▶ _WHAT YOU ARE ASKED TO DO_
All of the records must be repeated exactly as they read.
--- START ---
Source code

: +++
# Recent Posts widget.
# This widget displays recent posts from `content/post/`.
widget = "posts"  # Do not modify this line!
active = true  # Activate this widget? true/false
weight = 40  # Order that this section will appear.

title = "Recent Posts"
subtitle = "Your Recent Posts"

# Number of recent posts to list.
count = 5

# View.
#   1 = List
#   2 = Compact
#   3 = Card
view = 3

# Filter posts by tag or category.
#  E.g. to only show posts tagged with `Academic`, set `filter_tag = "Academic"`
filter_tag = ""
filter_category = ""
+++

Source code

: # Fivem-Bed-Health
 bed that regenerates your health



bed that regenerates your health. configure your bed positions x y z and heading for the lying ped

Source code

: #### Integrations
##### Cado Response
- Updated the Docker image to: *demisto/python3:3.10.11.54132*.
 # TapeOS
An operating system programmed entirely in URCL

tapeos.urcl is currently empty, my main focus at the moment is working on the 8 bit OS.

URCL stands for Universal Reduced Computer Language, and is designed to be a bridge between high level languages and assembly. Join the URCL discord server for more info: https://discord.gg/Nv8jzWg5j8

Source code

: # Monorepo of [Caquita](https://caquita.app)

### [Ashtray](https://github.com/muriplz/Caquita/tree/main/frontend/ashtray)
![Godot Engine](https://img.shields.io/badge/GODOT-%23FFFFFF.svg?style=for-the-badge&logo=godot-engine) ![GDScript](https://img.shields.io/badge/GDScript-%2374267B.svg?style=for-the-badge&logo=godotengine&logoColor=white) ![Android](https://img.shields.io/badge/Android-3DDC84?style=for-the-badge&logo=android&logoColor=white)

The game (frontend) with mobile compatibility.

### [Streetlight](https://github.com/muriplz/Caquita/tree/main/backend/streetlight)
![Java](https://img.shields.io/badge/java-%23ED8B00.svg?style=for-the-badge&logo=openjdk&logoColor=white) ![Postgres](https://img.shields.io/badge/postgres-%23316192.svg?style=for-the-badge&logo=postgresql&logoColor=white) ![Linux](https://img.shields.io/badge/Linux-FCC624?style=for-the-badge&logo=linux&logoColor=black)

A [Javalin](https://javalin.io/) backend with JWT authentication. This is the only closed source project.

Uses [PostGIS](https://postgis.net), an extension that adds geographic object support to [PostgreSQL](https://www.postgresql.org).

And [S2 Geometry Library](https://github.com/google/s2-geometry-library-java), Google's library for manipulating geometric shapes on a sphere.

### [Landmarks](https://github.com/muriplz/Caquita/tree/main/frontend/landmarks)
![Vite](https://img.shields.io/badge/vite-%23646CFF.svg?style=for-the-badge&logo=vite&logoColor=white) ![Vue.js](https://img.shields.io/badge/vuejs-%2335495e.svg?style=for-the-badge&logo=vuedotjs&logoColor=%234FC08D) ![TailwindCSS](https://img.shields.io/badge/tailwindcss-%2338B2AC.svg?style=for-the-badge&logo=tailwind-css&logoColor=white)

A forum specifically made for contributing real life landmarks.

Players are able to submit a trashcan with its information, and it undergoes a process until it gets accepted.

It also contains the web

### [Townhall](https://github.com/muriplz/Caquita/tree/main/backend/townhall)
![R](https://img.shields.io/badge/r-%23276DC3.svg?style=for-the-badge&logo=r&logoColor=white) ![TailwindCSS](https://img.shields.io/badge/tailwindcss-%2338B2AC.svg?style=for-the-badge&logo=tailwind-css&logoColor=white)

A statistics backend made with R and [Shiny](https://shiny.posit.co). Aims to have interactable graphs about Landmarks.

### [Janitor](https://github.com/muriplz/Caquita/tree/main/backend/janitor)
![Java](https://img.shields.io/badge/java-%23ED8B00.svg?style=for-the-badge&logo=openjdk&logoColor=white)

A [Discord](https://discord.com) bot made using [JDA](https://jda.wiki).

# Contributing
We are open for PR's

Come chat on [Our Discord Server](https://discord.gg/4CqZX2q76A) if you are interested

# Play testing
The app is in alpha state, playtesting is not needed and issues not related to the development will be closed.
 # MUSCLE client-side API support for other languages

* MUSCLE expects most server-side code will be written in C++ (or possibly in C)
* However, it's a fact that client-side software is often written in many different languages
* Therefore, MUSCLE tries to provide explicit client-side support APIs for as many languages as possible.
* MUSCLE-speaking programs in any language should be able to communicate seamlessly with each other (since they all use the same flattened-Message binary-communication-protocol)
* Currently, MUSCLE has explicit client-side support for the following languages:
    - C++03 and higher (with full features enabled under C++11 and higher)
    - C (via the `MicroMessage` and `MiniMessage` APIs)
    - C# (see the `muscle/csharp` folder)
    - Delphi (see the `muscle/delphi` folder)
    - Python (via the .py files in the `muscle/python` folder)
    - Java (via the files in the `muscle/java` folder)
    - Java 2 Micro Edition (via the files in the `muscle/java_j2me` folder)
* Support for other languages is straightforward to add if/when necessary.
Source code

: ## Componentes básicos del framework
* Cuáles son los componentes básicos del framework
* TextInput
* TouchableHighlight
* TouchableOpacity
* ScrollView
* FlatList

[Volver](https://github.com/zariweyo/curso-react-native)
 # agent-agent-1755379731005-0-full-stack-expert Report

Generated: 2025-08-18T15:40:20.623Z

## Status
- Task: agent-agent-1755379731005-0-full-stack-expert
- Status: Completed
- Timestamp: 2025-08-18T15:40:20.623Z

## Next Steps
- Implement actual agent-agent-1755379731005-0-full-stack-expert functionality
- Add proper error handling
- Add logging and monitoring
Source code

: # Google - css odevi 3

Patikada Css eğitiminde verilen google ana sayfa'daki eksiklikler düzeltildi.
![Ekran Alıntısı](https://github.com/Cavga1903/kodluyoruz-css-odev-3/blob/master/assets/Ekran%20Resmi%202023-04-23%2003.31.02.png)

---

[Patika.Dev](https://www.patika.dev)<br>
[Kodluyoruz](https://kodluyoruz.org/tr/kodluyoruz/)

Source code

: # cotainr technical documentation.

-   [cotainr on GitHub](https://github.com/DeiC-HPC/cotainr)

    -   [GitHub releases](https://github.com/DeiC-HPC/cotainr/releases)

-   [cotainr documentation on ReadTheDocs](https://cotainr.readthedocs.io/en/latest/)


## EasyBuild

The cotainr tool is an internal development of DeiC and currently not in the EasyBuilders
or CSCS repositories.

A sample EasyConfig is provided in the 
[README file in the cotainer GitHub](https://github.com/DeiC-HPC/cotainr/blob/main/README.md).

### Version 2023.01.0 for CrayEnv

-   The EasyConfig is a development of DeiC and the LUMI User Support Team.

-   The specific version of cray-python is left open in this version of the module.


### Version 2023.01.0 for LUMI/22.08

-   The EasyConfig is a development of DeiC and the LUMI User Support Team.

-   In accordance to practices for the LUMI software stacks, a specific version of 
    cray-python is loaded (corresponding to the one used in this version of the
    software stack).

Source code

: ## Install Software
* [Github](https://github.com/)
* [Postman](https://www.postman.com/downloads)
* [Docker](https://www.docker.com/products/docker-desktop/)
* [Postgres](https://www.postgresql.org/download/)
--- END ---
▶ _EXERCISE RESPONSE_
Source code

: +++
# Recent Posts widget.
# This widget displays recent posts from `content/post/`.
widget = "posts"  # Do not modify this line!
active = true  # Activate this widget? true/false
weight = 40  # Order that this section will appear.

title = "Recent Posts"
subtitle = "Your Recent Posts"

# Number of recent posts to list.
count = 5

# View.
#   1 = List
#   2 = Compact
#   3 = Card
view = 3

# Filter posts by tag or category.
#  E.g. to only show posts tagged with `Academic`, set `filter_tag = "Academic"`
filter_tag = ""
filter_category = ""
+++

Source code

: # Fivem-Bed-Health
 bed that regenerates your health



bed that regenerates your health. configure your bed positions x y z and heading for the lying ped

Source code

: #### Integrations
##### Cado Response
- Updated the Docker image to: *demisto/python3:3.10.11.54132*.
 # TapeOS
An operating system programmed entirely in URCL

tapeos.urcl is currently empty, my main focus at the moment is working on the 8 bit OS.

URCL stands for Universal Reduced Computer Language, and is designed to be a bridge between high level languages and assembly. Join the URCL discord server for more info: https://discord.gg/Nv8jzWg5j8

Source code

: # Monorepo of [Caquita](https://caquita.app)

### [Ashtray](https://github.com/muriplz/Caquita/tree/main/frontend/ashtray)
![Godot Engine](https://img.shields.io/badge/GODOT-%23FFFFFF.svg?style=for-the-badge&logo=godot-engine) ![GDScript](https://img.shields.io/badge/GDScript-%2374267B.svg?style=for-the-badge&logo=godotengine&logoColor=white) ![Android](https://img.shields.io/badge/Android-3DDC84?style=for-the-badge&logo=android&logoColor=white)

The game (frontend) with mobile compatibility.

### [Streetlight](https://github.com/muriplz/Caquita/tree/main/backend/streetlight)
![Java](https://img.shields.io/badge/java-%23ED8B00.svg?style=for-the-badge&logo=openjdk&logoColor=white) ![Postgres](https://img.shields.io/badge/postgres-%23316192.svg?style=for-the-badge&logo=postgresql&logoColor=white) ![Linux](https://img.shields.io/badge/Linux-FCC624?style=for-the-badge&logo=linux&logoColor=black)

A [Javalin](https://javalin.io/) backend with JWT authentication. This is the only closed source project.

Uses [PostGIS](https://postgis.net), an extension that adds geographic object support to [PostgreSQL](https://www.postgresql.org).

And [S2 Geometry Library](https://github.com/google/s2-geometry-library-java), Google's library for manipulating geometric shapes on a sphere.

### [Landmarks](https://github.com/muriplz/Caquita/tree/main/frontend/landmarks)
![Vite](https://img.shields.io/badge/vite-%23646CFF.svg?style=for-the-badge&logo=vite&logoColor=white) ![Vue.js](https://img.shields.io/badge/vuejs-%2335495e.svg?style=for-the-badge&logo=vuedotjs&logoColor=%234FC08D) ![TailwindCSS](https://img.shields.io/badge/tailwindcss-%2338B2AC.svg?style=for-the-badge&logo=tailwind-css&logoColor=white)

A forum specifically made for contributing real life landmarks.

Players are able to submit a trashcan with its information, and it undergoes a process until it gets accepted.

It also contains the web

### [Townhall](https://github.com/muriplz/Caquita/tree/main/backend/townhall)
![R](https://img.shields.io/badge/r-%23276DC3.svg?style=for-the-badge&logo=r&logoColor=white) ![TailwindCSS](https://img.shields.io/badge/tailwindcss-%2338B2AC.svg?style=for-the-badge&logo=tailwind-css&logoColor=white)

A statistics backend made with R and [Shiny](https://shiny.posit.co). Aims to have interactable graphs about Landmarks.

### [Janitor](https://github.com/muriplz/Caquita/tree/main/backend/janitor)
![Java](https://img.shields.io/badge/java-%23ED8B00.svg?style=for-the-badge&logo=openjdk&logoColor=white)

A [Discord](https://discord.com) bot made using [JDA](https://jda.wiki).

# Contributing
We are open for PR's

Come chat on [Our Discord Server](https://discord.gg/4CqZX2q76A) if you are interested

# Play testing
The app is in alpha state, playtesting is not needed and issues not related to the development will be closed.
 # MUSCLE client-side API support for other languages

* MUSCLE expects most server-side code will be written in C++ (or possibly in C)
* However, it's a fact that client-side software is often written in many different languages
* Therefore, MUSCLE tries to provide explicit client-side support APIs for as many languages as possible.
* MUSCLE-speaking programs in any language should be able to communicate seamlessly with each other (since they all use the same flattened-Message binary-communication-protocol)
* Currently, MUSCLE has explicit client-side support for the following languages:
    - C++03 and higher (with full features enabled under C++11 and higher)
    - C (via the `MicroMessage` and `MiniMessage` APIs)
    - C# (see the `muscle/csharp` folder)
    - Delphi (see the `muscle/delphi` folder)
    - Python (via the .py files in the `muscle/python` folder)
    - Java (via the files in the `muscle/java` folder)
    - Java 2 Micro Edition (via the files in the `muscle/java_j2me` folder)
* Support for other languages is straightforward to add if/when necessary.
Source code

: ## Componentes básicos del framework
* Cuáles son los componentes básicos del framework
* TextInput
* TouchableHighlight
* TouchableOpacity
* ScrollView
* FlatList

[Volver](https://github.com/zariweyo/curso-react-native)
 # agent-agent-1755379731005-0-full-stack-expert Report

Generated: 2025-08-18T15:40:20.623Z

## Status
- Task: agent-agent-1755379731005-0-full-stack-expert
- Status: Completed
- Timestamp: 2025-08-18T15:40:20.623Z

## Next Steps
- Implement actual agent-agent-1755379731005-0-full-stack-expert functionality
- Add proper error handling
- Add logging and monitoring
Source code

: # Google - css odevi 3

Patikada Css eğitiminde verilen google ana sayfa'daki eksiklikler düzeltildi.
![Ekran Alıntısı](https://github.com/Cavga1903/kodluyoruz-css-odev-3/blob/master/assets/Ekran%20Resmi%202023-04-23%2003.31.02.png)

---

[Patika.Dev](https://www.patika.dev)<br>
[Kodluyoruz](https://kodluyoruz.org/tr/kodluyoruz/)

Source code

: # cotainr technical documentation.

-   [cotainr on GitHub](https://github.com/DeiC-HPC/cotainr)

    -   [GitHub releases](https://github.com/DeiC-HPC/cotainr/releases)

-   [cotainr documentation on ReadTheDocs](https://cotainr.readthedocs.io/en/latest/)


## EasyBuild

The cotainr tool is an internal development of DeiC and currently not in the EasyBuilders
or CSCS repositories.

A sample EasyConfig is provided in the 
[README file in the cotainer GitHub](https://github.com/DeiC-HPC/cotainr/blob/main/README.md).

### Version 2023.01.0 for CrayEnv

-   The EasyConfig is a development of DeiC and the LUMI User Support Team.

-   The specific version of cray-python is left open in this version of the module.


### Version 2023.01.0 for LUMI/22.08

-   The EasyConfig is a development of DeiC and the LUMI User Support Team.

-   In accordance to practices for the LUMI software stacks, a specific version of 
    cray-python is loaded (corresponding to the one used in this version of the
    software stack).

Source code

: ## Install Software
* [Github](https://github.com/)
* [Postman](https://www.postman.com/downloads)
* [Docker](https://www.docker.com/products/docker-desktop/)
* [Postgres](https://www.postgresql.org/download/)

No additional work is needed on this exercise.